「辛口ばかりで疎まれる人」が見落とす盲点

簡単なコツで、周囲や妻の態度が変わる

ポジティブフィードバックとは、部下、他部門、取引先などとのやり取りを明るく、ポジティブなトーンにすることで、コミュニケーションをスムーズにしてくれるちょっとした工夫です。ちょっとした工夫ですが、効果は絶大です。

仕事上の摩擦を減らしながら生産性を上げ、かつ費用もかかりません。効果を感じるまでも速く、リーダーシップも強化されます。

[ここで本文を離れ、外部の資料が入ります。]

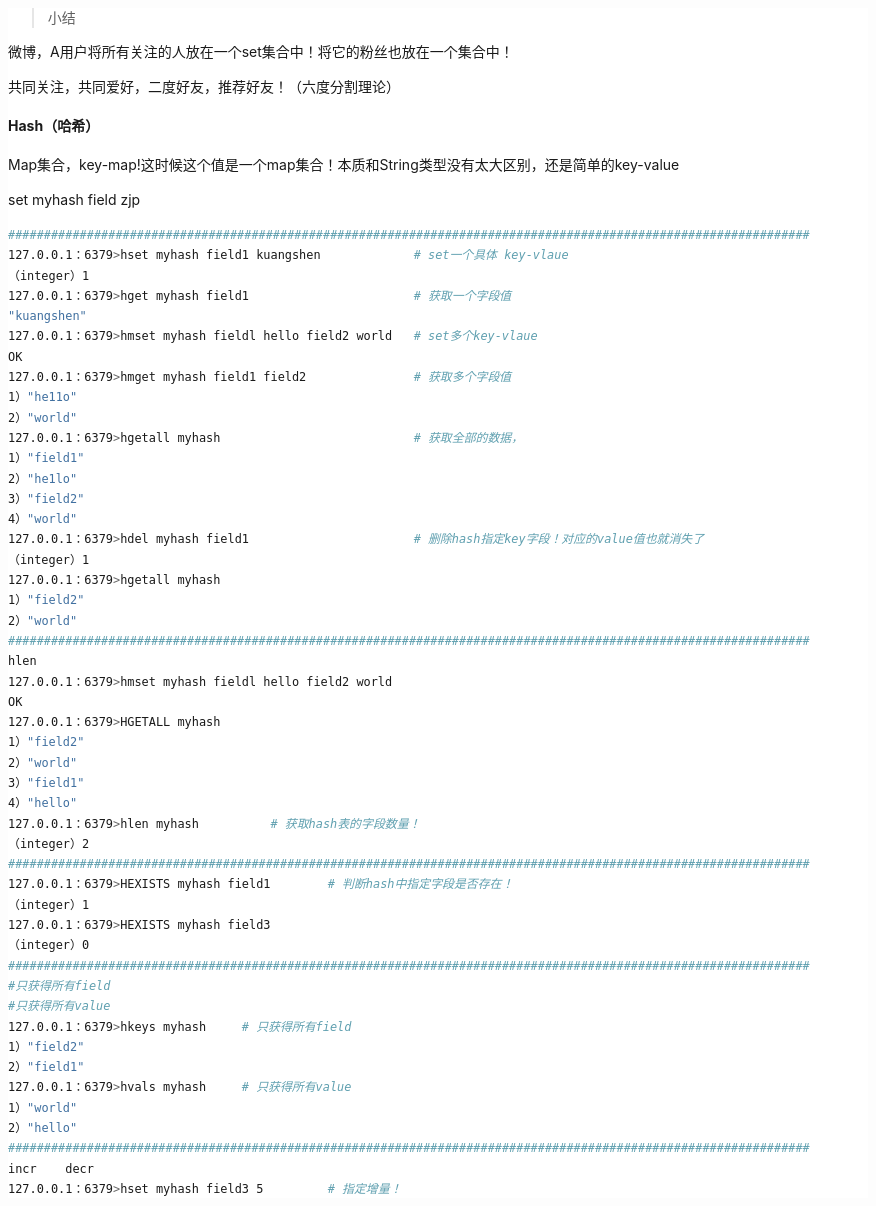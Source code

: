 > 小结

微博，A用户将所有关注的人放在一个set集合中！将它的粉丝也放在一个集合中！

共同关注，共同爱好，二度好友，推荐好友！（六度分割理论）

#### Hash（哈希）

Map集合，key-map!这时候这个值是一个map集合！本质和String类型没有太大区别，还是简单的key-value

set myhash field zjp

```bash
################################################################################################################
127.0.0.1：6379>hset myhash field1 kuangshen				# set一个具体 key-vlaue
（integer）1
127.0.0.1：6379>hget myhash field1						# 获取一个字段值
"kuangshen"
127.0.0.1：6379>hmset myhash fieldl hello field2 world	# set多个key-vlaue
OK
127.0.0.1：6379>hmget myhash field1 field2				# 获取多个字段值
1）"he11o"
2）"world"
127.0.0.1：6379>hgetall myhash							# 获取全部的数据，
1）"field1"
2）"he1lo"
3）"field2"
4）"world"
127.0.0.1：6379>hdel myhash field1						# 删除hash指定key字段！对应的value值也就消失了
（integer）1
127.0.0.1：6379>hgetall myhash
1）"field2"
2）"world"
################################################################################################################
hlen
127.0.0.1：6379>hmset myhash fieldl hello field2 world
OK
127.0.0.1：6379>HGETALL myhash
1）"field2"
2）"world"
3）"field1"
4）"hello"
127.0.0.1：6379>hlen myhash			# 获取hash表的字段数量！
（integer）2
################################################################################################################
127.0.0.1：6379>HEXISTS myhash field1		# 判断hash中指定字段是否存在！
（integer）1
127.0.0.1：6379>HEXISTS myhash field3
（integer）0
################################################################################################################
#只获得所有field
#只获得所有value
127.0.0.1：6379>hkeys myhash		# 只获得所有field
1）"field2"
2）"field1"
127.0.0.1：6379>hvals myhash		# 只获得所有value
1）"world"
2）"hello"
################################################################################################################
incr	decr
127.0.0.1：6379>hset myhash field3 5			# 指定增量！
```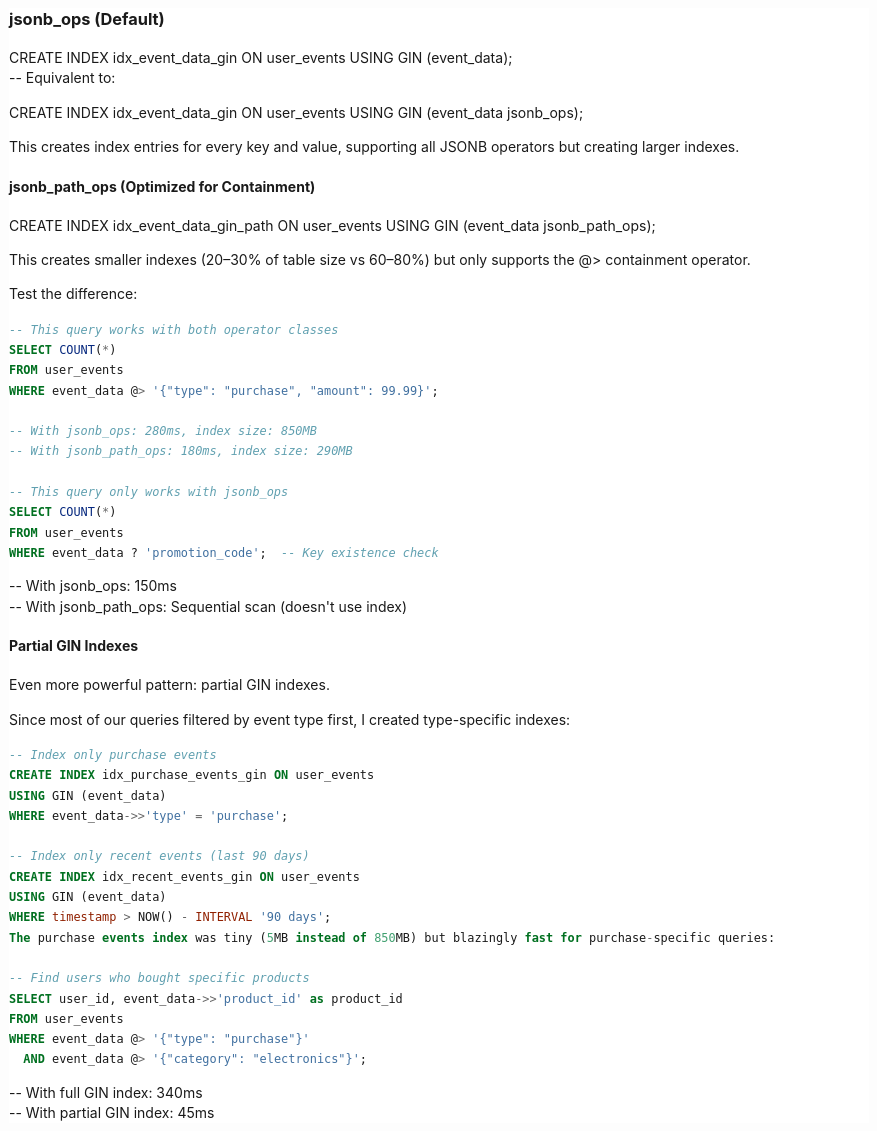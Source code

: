 ### jsonb_ops (Default)
CREATE INDEX idx_event_data_gin ON user_events USING GIN (event_data);  
-- Equivalent to:

CREATE INDEX idx_event_data_gin ON user_events USING GIN (event_data jsonb_ops);  

This creates index entries for every key and value, supporting all JSONB operators but creating larger indexes.

#### jsonb_path_ops (Optimized for Containment)

CREATE INDEX idx_event_data_gin_path ON user_events USING GIN (event_data jsonb_path_ops);

This creates smaller indexes (20–30% of table size vs 60–80%) but only supports the @> containment operator.

Test  the difference:
```sql
-- This query works with both operator classes
SELECT COUNT(*) 
FROM user_events 
WHERE event_data @> '{"type": "purchase", "amount": 99.99}';

-- With jsonb_ops: 280ms, index size: 850MB
-- With jsonb_path_ops: 180ms, index size: 290MB

-- This query only works with jsonb_ops
SELECT COUNT(*) 
FROM user_events 
WHERE event_data ? 'promotion_code';  -- Key existence check
```
-- With jsonb_ops: 150ms  
-- With jsonb_path_ops: Sequential scan (doesn't use index)

#### Partial GIN Indexes
Even more powerful pattern: partial GIN indexes.

Since most of our queries filtered by event type first, I created type-specific indexes:
```sql
-- Index only purchase events
CREATE INDEX idx_purchase_events_gin ON user_events 
USING GIN (event_data) 
WHERE event_data->>'type' = 'purchase';

-- Index only recent events (last 90 days)
CREATE INDEX idx_recent_events_gin ON user_events 
USING GIN (event_data) 
WHERE timestamp > NOW() - INTERVAL '90 days';
The purchase events index was tiny (5MB instead of 850MB) but blazingly fast for purchase-specific queries:

-- Find users who bought specific products
SELECT user_id, event_data->>'product_id' as product_id
FROM user_events 
WHERE event_data @> '{"type": "purchase"}'
  AND event_data @> '{"category": "electronics"}';
```
-- With full GIN index: 340ms  
-- With partial GIN index: 45ms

まさか?と思う方もいるかもしれませんが、以下に述べたやり方でぜひトライしてみてください。仕事以外、特に家族や付き合っている相手に対しても、大きな効果があります。

ポジティブフィードバックの具体的なやり方

具体的なやり方は、状況によって若干異なりますので、それぞれご説明します。

まず、「よい結果」に対して。外部と連携するプロジェクトを大成功させたケースなど、ここぞとばかりに、「すばらしい。本当によかった」「これはすごい」「よくこんなにうまくできたね」「びっくりしたよ。すごくうれしいよ」などと大きく褒めます。遠慮、躊躇なく褒めてください。

相手が図に乗るのでは、次からサボり始めるのではなど、心配をする必要はありません。手放しに褒めつつ、感謝の気持ちを心から伝えます。1対1で褒めるのもいいですが、同僚の前で行うとさらに効果的になります。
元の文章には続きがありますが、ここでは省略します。